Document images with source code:

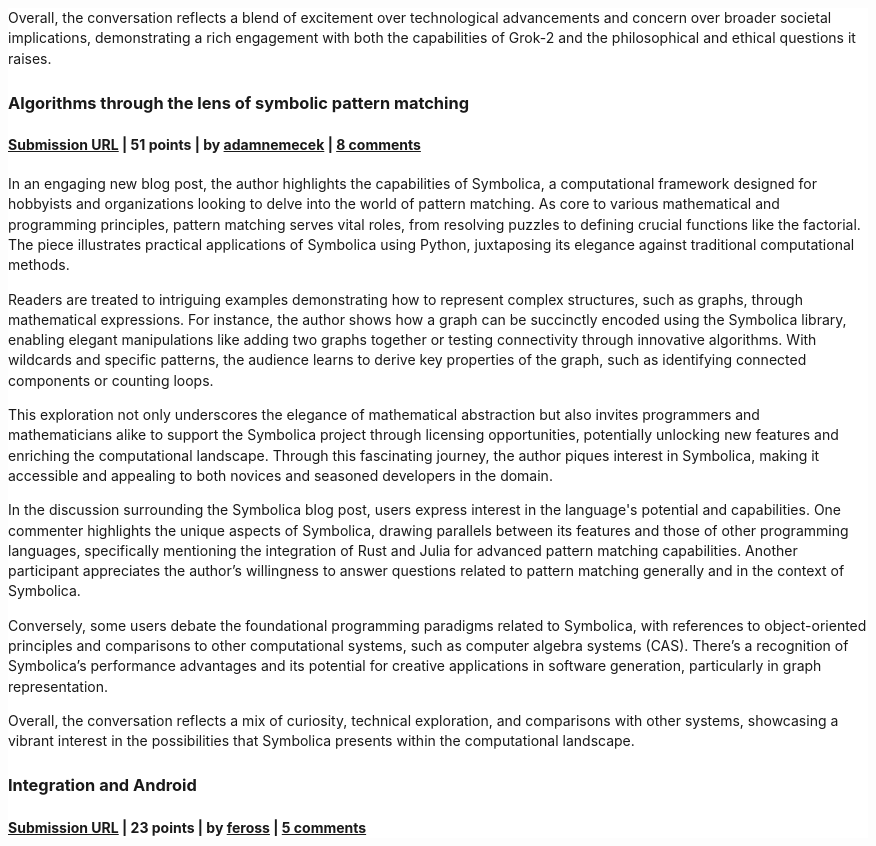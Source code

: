 Overall, the conversation reflects a blend of excitement over technological advancements and concern over broader societal implications, demonstrating a rich engagement with both the capabilities of Grok-2 and the philosophical and ethical questions it raises.

### Algorithms through the lens of symbolic pattern matching

#### [Submission URL](https://symbolica.io/posts/pattern_matching/) | 51 points | by [adamnemecek](https://news.ycombinator.com/user?id=adamnemecek) | [8 comments](https://news.ycombinator.com/item?id=41248460)

In an engaging new blog post, the author highlights the capabilities of Symbolica, a computational framework designed for hobbyists and organizations looking to delve into the world of pattern matching. As core to various mathematical and programming principles, pattern matching serves vital roles, from resolving puzzles to defining crucial functions like the factorial. The piece illustrates practical applications of Symbolica using Python, juxtaposing its elegance against traditional computational methods.

Readers are treated to intriguing examples demonstrating how to represent complex structures, such as graphs, through mathematical expressions. For instance, the author shows how a graph can be succinctly encoded using the Symbolica library, enabling elegant manipulations like adding two graphs together or testing connectivity through innovative algorithms. With wildcards and specific patterns, the audience learns to derive key properties of the graph, such as identifying connected components or counting loops.

This exploration not only underscores the elegance of mathematical abstraction but also invites programmers and mathematicians alike to support the Symbolica project through licensing opportunities, potentially unlocking new features and enriching the computational landscape. Through this fascinating journey, the author piques interest in Symbolica, making it accessible and appealing to both novices and seasoned developers in the domain.

In the discussion surrounding the Symbolica blog post, users express interest in the language's potential and capabilities. One commenter highlights the unique aspects of Symbolica, drawing parallels between its features and those of other programming languages, specifically mentioning the integration of Rust and Julia for advanced pattern matching capabilities. Another participant appreciates the author’s willingness to answer questions related to pattern matching generally and in the context of Symbolica.

Conversely, some users debate the foundational programming paradigms related to Symbolica, with references to object-oriented principles and comparisons to other computational systems, such as computer algebra systems (CAS). There’s a recognition of Symbolica’s performance advantages and its potential for creative applications in software generation, particularly in graph representation. 

Overall, the conversation reflects a mix of curiosity, technical exploration, and comparisons with other systems, showcasing a vibrant interest in the possibilities that Symbolica presents within the computational landscape.

### Integration and Android

#### [Submission URL](https://stratechery.com/2024/integration-and-android/) | 23 points | by [feross](https://news.ycombinator.com/user?id=feross) | [5 comments](https://news.ycombinator.com/item?id=41246204)

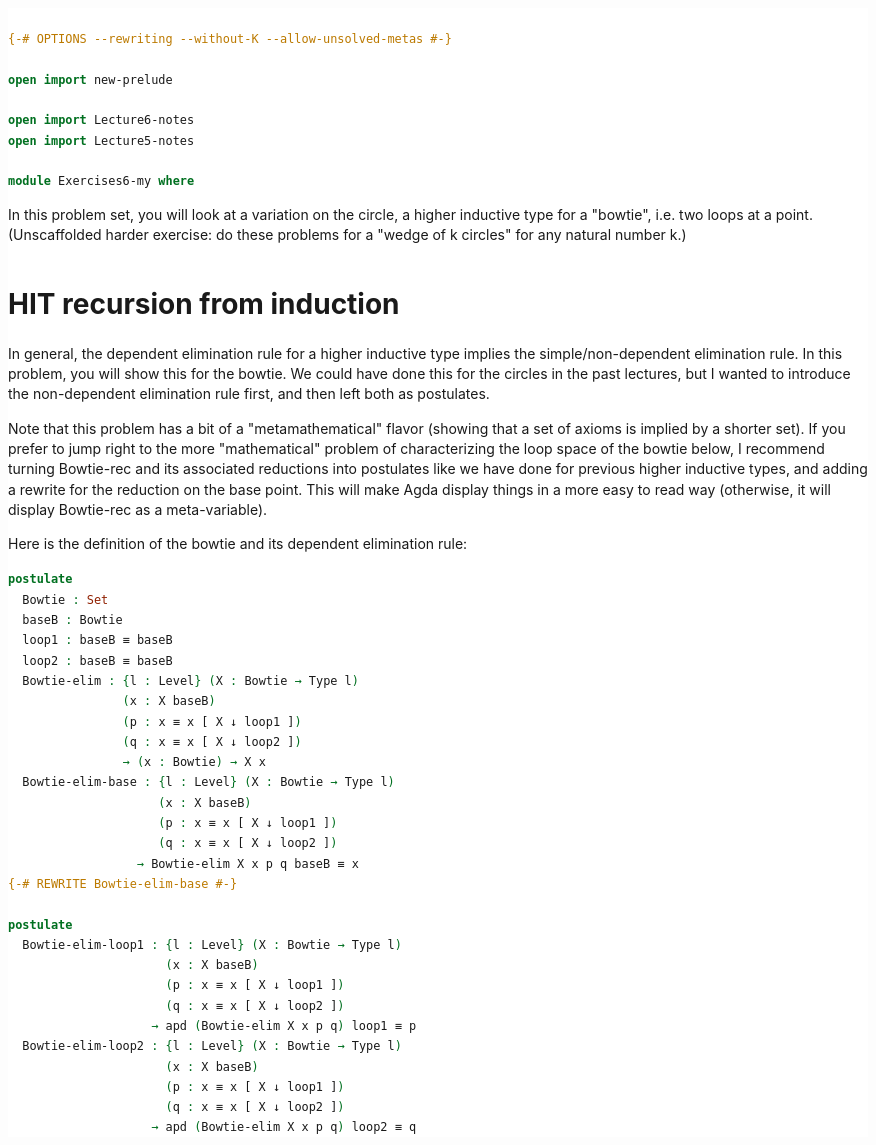 
```agda

{-# OPTIONS --rewriting --without-K --allow-unsolved-metas #-}

open import new-prelude

open import Lecture6-notes
open import Lecture5-notes

module Exercises6-my where
```

In this problem set, you will look at a variation on the circle, a
higher inductive type for a "bowtie", i.e. two loops at a point.
(Unscaffolded harder exercise: do these problems for a "wedge of k
circles" for any natural number k.)

# HIT recursion from induction

In general, the dependent elimination rule for a higher inductive type
implies the simple/non-dependent elimination rule.  In this problem, you
will show this for the bowtie.  We could have done this for the circles
in the past lectures, but I wanted to introduce the non-dependent
elimination rule first, and then left both as postulates.

Note that this problem has a bit of a "metamathematical" flavor (showing
that a set of axioms is implied by a shorter set).  If you prefer to
jump right to the more "mathematical" problem of characterizing the loop
space of the bowtie below, I recommend turning Bowtie-rec and its
associated reductions into postulates like we have done for previous
higher inductive types, and adding a rewrite for the reduction on the
base point.  This will make Agda display things in a more easy to read
way (otherwise, it will display Bowtie-rec as a meta-variable).

Here is the definition of the bowtie and its dependent elimination rule:

```agda
postulate
  Bowtie : Set
  baseB : Bowtie
  loop1 : baseB ≡ baseB
  loop2 : baseB ≡ baseB
  Bowtie-elim : {l : Level} (X : Bowtie → Type l)
                (x : X baseB)
                (p : x ≡ x [ X ↓ loop1 ])
                (q : x ≡ x [ X ↓ loop2 ])
                → (x : Bowtie) → X x
  Bowtie-elim-base : {l : Level} (X : Bowtie → Type l)
                     (x : X baseB)
                     (p : x ≡ x [ X ↓ loop1 ])
                     (q : x ≡ x [ X ↓ loop2 ])
                  → Bowtie-elim X x p q baseB ≡ x
{-# REWRITE Bowtie-elim-base #-}

postulate
  Bowtie-elim-loop1 : {l : Level} (X : Bowtie → Type l)
                      (x : X baseB)
                      (p : x ≡ x [ X ↓ loop1 ])
                      (q : x ≡ x [ X ↓ loop2 ])
                    → apd (Bowtie-elim X x p q) loop1 ≡ p
  Bowtie-elim-loop2 : {l : Level} (X : Bowtie → Type l)
                      (x : X baseB)
                      (p : x ≡ x [ X ↓ loop1 ])
                      (q : x ≡ x [ X ↓ loop2 ])
                    → apd (Bowtie-elim X x p q) loop2 ≡ q
```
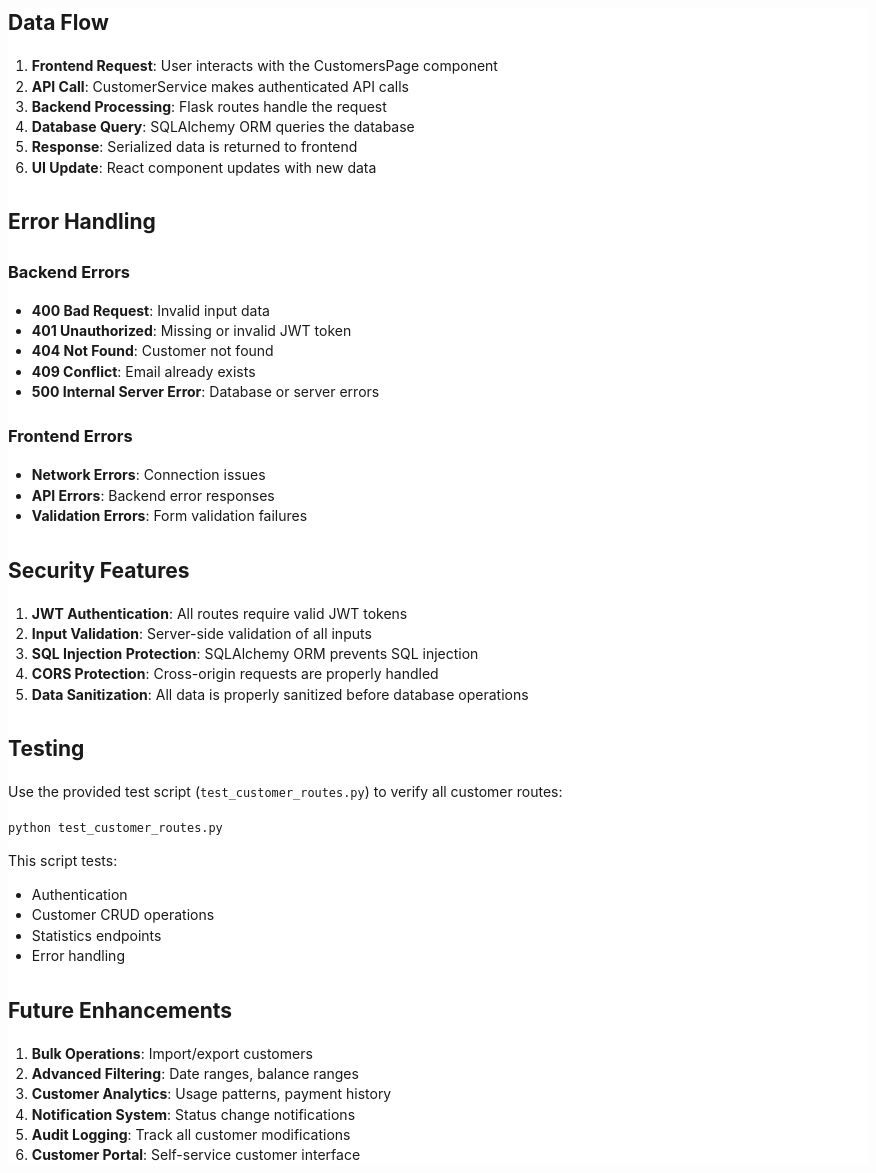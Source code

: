 ## Data Flow

1. **Frontend Request**: User interacts with the CustomersPage component
2. **API Call**: CustomerService makes authenticated API calls
3. **Backend Processing**: Flask routes handle the request
4. **Database Query**: SQLAlchemy ORM queries the database
5. **Response**: Serialized data is returned to frontend
6. **UI Update**: React component updates with new data

## Error Handling

### Backend Errors
- **400 Bad Request**: Invalid input data
- **401 Unauthorized**: Missing or invalid JWT token
- **404 Not Found**: Customer not found
- **409 Conflict**: Email already exists
- **500 Internal Server Error**: Database or server errors

### Frontend Errors
- **Network Errors**: Connection issues
- **API Errors**: Backend error responses
- **Validation Errors**: Form validation failures

## Security Features

1. **JWT Authentication**: All routes require valid JWT tokens
2. **Input Validation**: Server-side validation of all inputs
3. **SQL Injection Protection**: SQLAlchemy ORM prevents SQL injection
4. **CORS Protection**: Cross-origin requests are properly handled
5. **Data Sanitization**: All data is properly sanitized before database operations

## Testing

Use the provided test script (`test_customer_routes.py`) to verify all customer routes:

```bash
python test_customer_routes.py
```

This script tests:
- Authentication
- Customer CRUD operations
- Statistics endpoints
- Error handling

## Future Enhancements

1. **Bulk Operations**: Import/export customers
2. **Advanced Filtering**: Date ranges, balance ranges
3. **Customer Analytics**: Usage patterns, payment history
4. **Notification System**: Status change notifications
5. **Audit Logging**: Track all customer modifications
6. **Customer Portal**: Self-service customer interface
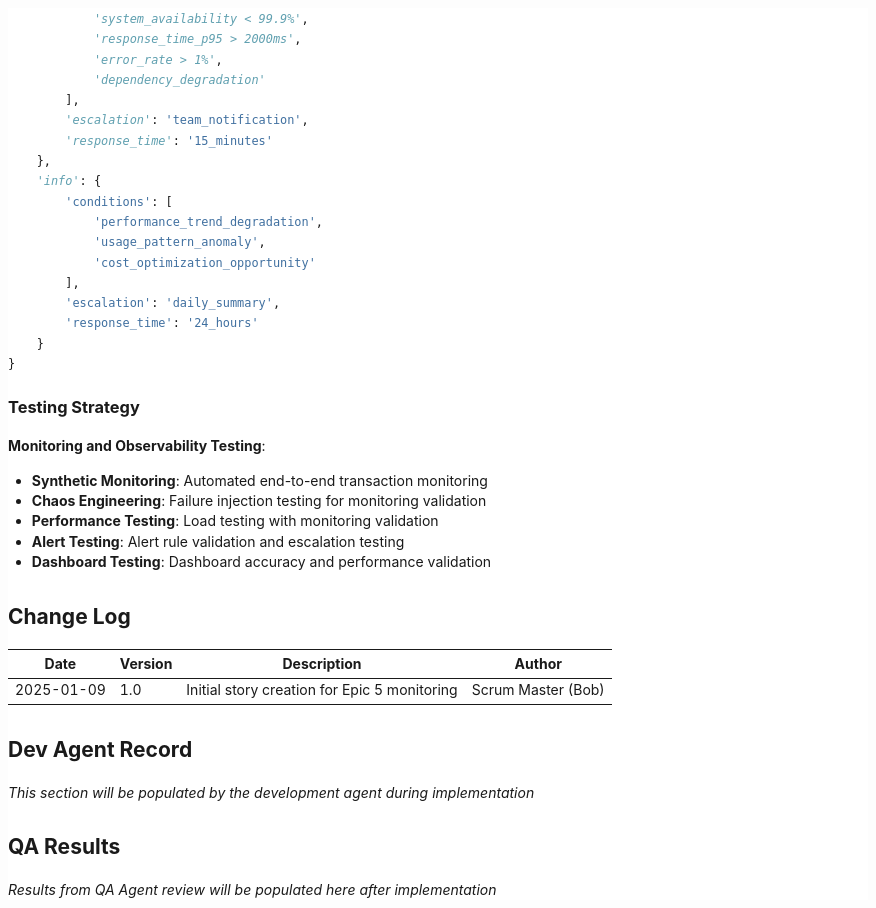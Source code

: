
 ```python
            'system_availability < 99.9%',
            'response_time_p95 > 2000ms',
            'error_rate > 1%',
            'dependency_degradation'
        ],
        'escalation': 'team_notification',
        'response_time': '15_minutes'
    },
    'info': {
        'conditions': [
            'performance_trend_degradation',
            'usage_pattern_anomaly',
            'cost_optimization_opportunity'
        ],
        'escalation': 'daily_summary',
        'response_time': '24_hours'
    }
}
```

### Testing Strategy
**Monitoring and Observability Testing**:
- **Synthetic Monitoring**: Automated end-to-end transaction monitoring
- **Chaos Engineering**: Failure injection testing for monitoring validation
- **Performance Testing**: Load testing with monitoring validation
- **Alert Testing**: Alert rule validation and escalation testing
- **Dashboard Testing**: Dashboard accuracy and performance validation

## Change Log

| Date | Version | Description | Author |
|------|---------|-------------|---------|
| 2025-01-09 | 1.0 | Initial story creation for Epic 5 monitoring | Scrum Master (Bob) |

## Dev Agent Record
*This section will be populated by the development agent during implementation*

## QA Results
*Results from QA Agent review will be populated here after implementation*
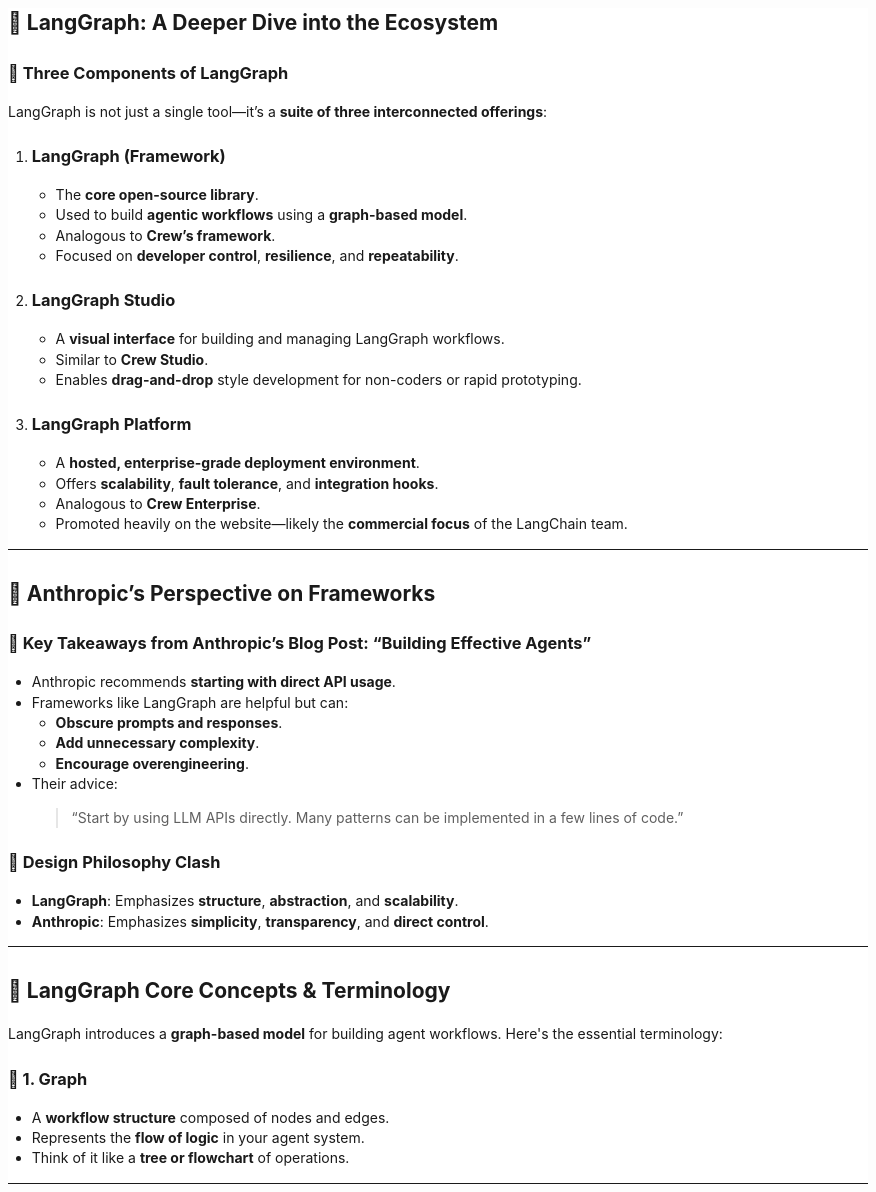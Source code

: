 ## 🧠 **LangGraph: A Deeper Dive into the Ecosystem**

### 🧱 **Three Components of LangGraph**
LangGraph is not just a single tool—it’s a **suite of three interconnected offerings**:

1. ### **LangGraph (Framework)**
   - The **core open-source library**.
   - Used to build **agentic workflows** using a **graph-based model**.
   - Analogous to **Crew’s framework**.
   - Focused on **developer control**, **resilience**, and **repeatability**.

2. ### **LangGraph Studio**
   - A **visual interface** for building and managing LangGraph workflows.
   - Similar to **Crew Studio**.
   - Enables **drag-and-drop** style development for non-coders or rapid prototyping.

3. ### **LangGraph Platform**
   - A **hosted, enterprise-grade deployment environment**.
   - Offers **scalability**, **fault tolerance**, and **integration hooks**.
   - Analogous to **Crew Enterprise**.
   - Promoted heavily on the website—likely the **commercial focus** of the LangChain team.

---

## 🧭 **Anthropic’s Perspective on Frameworks**

### 📄 **Key Takeaways from Anthropic’s Blog Post: “Building Effective Agents”**
- Anthropic recommends **starting with direct API usage**.
- Frameworks like LangGraph are helpful but can:
  - **Obscure prompts and responses**.
  - **Add unnecessary complexity**.
  - **Encourage overengineering**.
- Their advice:
  > “Start by using LLM APIs directly. Many patterns can be implemented in a few lines of code.”

### 🧠 **Design Philosophy Clash**
- **LangGraph**: Emphasizes **structure**, **abstraction**, and **scalability**.
- **Anthropic**: Emphasizes **simplicity**, **transparency**, and **direct control**.


---

## 🧠 **LangGraph Core Concepts & Terminology**

LangGraph introduces a **graph-based model** for building agent workflows. Here's the essential terminology:

### 🔷 1. **Graph**
- A **workflow structure** composed of nodes and edges.
- Represents the **flow of logic** in your agent system.
- Think of it like a **tree or flowchart** of operations.

---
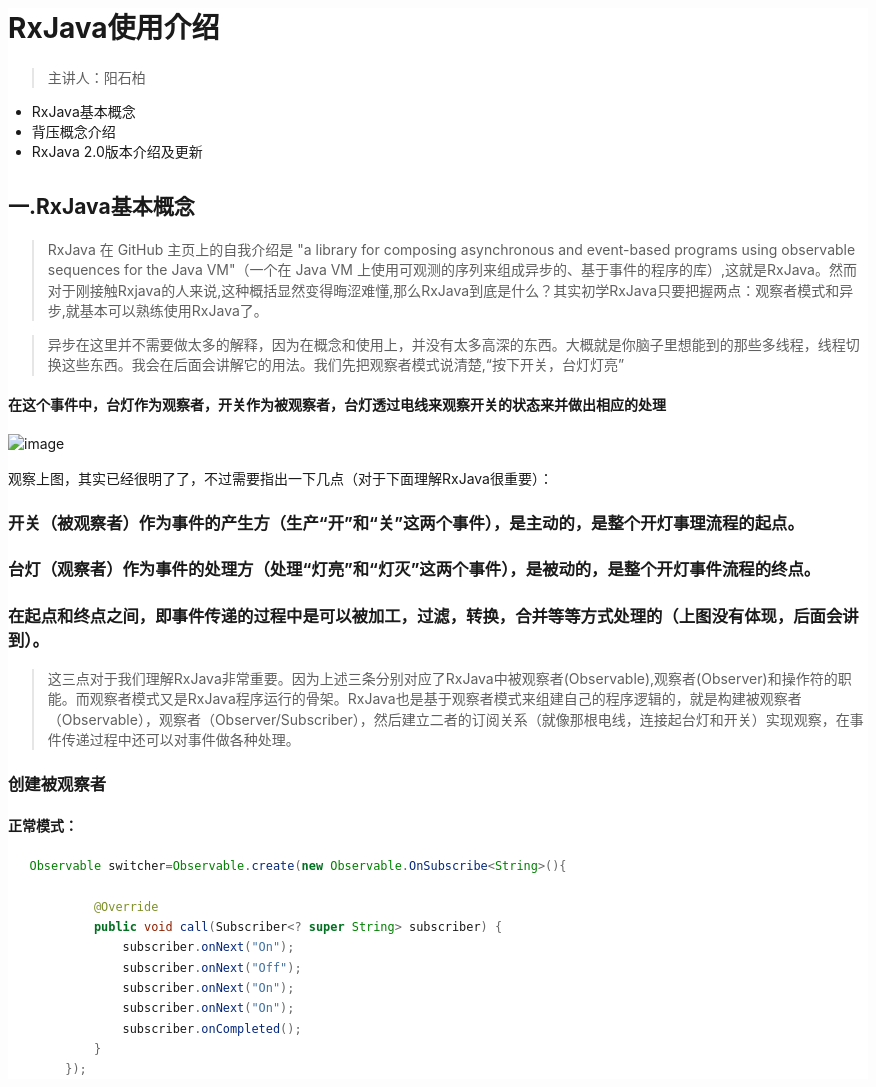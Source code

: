 # RxJava使用介绍
>主讲人：阳石柏


- RxJava基本概念
- 背压概念介绍
- RxJava 2.0版本介绍及更新




## 一.RxJava基本概念


>RxJava 在 GitHub 主页上的自我介绍是 "a library for composing asynchronous and event-based programs using observable sequences for the Java VM"（一个在 Java VM 上使用可观测的序列来组成异步的、基于事件的程序的库）,这就是RxJava。然而对于刚接触Rxjava的人来说,这种概括显然变得晦涩难懂,那么RxJava到底是什么？其实初学RxJava只要把握两点：观察者模式和异步,就基本可以熟练使用RxJava了。

>异步在这里并不需要做太多的解释，因为在概念和使用上，并没有太多高深的东西。大概就是你脑子里想能到的那些多线程，线程切换这些东西。我会在后面会讲解它的用法。我们先把观察者模式说清楚,“按下开关，台灯灯亮”

#### 在这个事件中，台灯作为观察者，开关作为被观察者，台灯透过电线来观察开关的状态来并做出相应的处理

![image](http://i.imgur.com/zBcYcQe.png)

观察上图，其实已经很明了了，不过需要指出一下几点（对于下面理解RxJava很重要）：

### 开关（被观察者）作为事件的产生方（生产“开”和“关”这两个事件），是主动的，是整个开灯事理流程的起点。
### 台灯（观察者）作为事件的处理方（处理“灯亮”和“灯灭”这两个事件），是被动的，是整个开灯事件流程的终点。
### 在起点和终点之间，即事件传递的过程中是可以被加工，过滤，转换，合并等等方式处理的（上图没有体现，后面会讲到）。

>这三点对于我们理解RxJava非常重要。因为上述三条分别对应了RxJava中被观察者(Observable),观察者(Observer)和操作符的职能。而观察者模式又是RxJava程序运行的骨架。RxJava也是基于观察者模式来组建自己的程序逻辑的，就是构建被观察者（Observable），观察者（Observer/Subscriber），然后建立二者的订阅关系（就像那根电线，连接起台灯和开关）实现观察，在事件传递过程中还可以对事件做各种处理。



### 创建被观察者

#### 正常模式：

``` java
   Observable switcher=Observable.create(new Observable.OnSubscribe<String>(){

            @Override
            public void call(Subscriber<? super String> subscriber) {
                subscriber.onNext("On");
                subscriber.onNext("Off");
                subscriber.onNext("On");
                subscriber.onNext("On");
                subscriber.onCompleted();
            }
        });

```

WHAT YOU WILL DO: Given the records above, return exactly the lines starting at the line containing "在 GitHub 主页上的自我介绍是" and ending at the line containing "### 在起点和终点之间，即", including both.

EXERCISE SOLUTION:
>RxJava 在 GitHub 主页上的自我介绍是 "a library for composing asynchronous and event-based programs using observable sequences for the Java VM"（一个在 Java VM 上使用可观测的序列来组成异步的、基于事件的程序的库）,这就是RxJava。然而对于刚接触Rxjava的人来说,这种概括显然变得晦涩难懂,那么RxJava到底是什么？其实初学RxJava只要把握两点：观察者模式和异步,就基本可以熟练使用RxJava了。

>异步在这里并不需要做太多的解释，因为在概念和使用上，并没有太多高深的东西。大概就是你脑子里想能到的那些多线程，线程切换这些东西。我会在后面会讲解它的用法。我们先把观察者模式说清楚,“按下开关，台灯灯亮”

#### 在这个事件中，台灯作为观察者，开关作为被观察者，台灯透过电线来观察开关的状态来并做出相应的处理

![image](http://i.imgur.com/zBcYcQe.png)

观察上图，其实已经很明了了，不过需要指出一下几点（对于下面理解RxJava很重要）：

### 开关（被观察者）作为事件的产生方（生产“开”和“关”这两个事件），是主动的，是整个开灯事理流程的起点。
### 台灯（观察者）作为事件的处理方（处理“灯亮”和“灯灭”这两个事件），是被动的，是整个开灯事件流程的终点。
### 在起点和终点之间，即事件传递的过程中是可以被加工，过滤，转换，合并等等方式处理的（上图没有体现，后面会讲到）。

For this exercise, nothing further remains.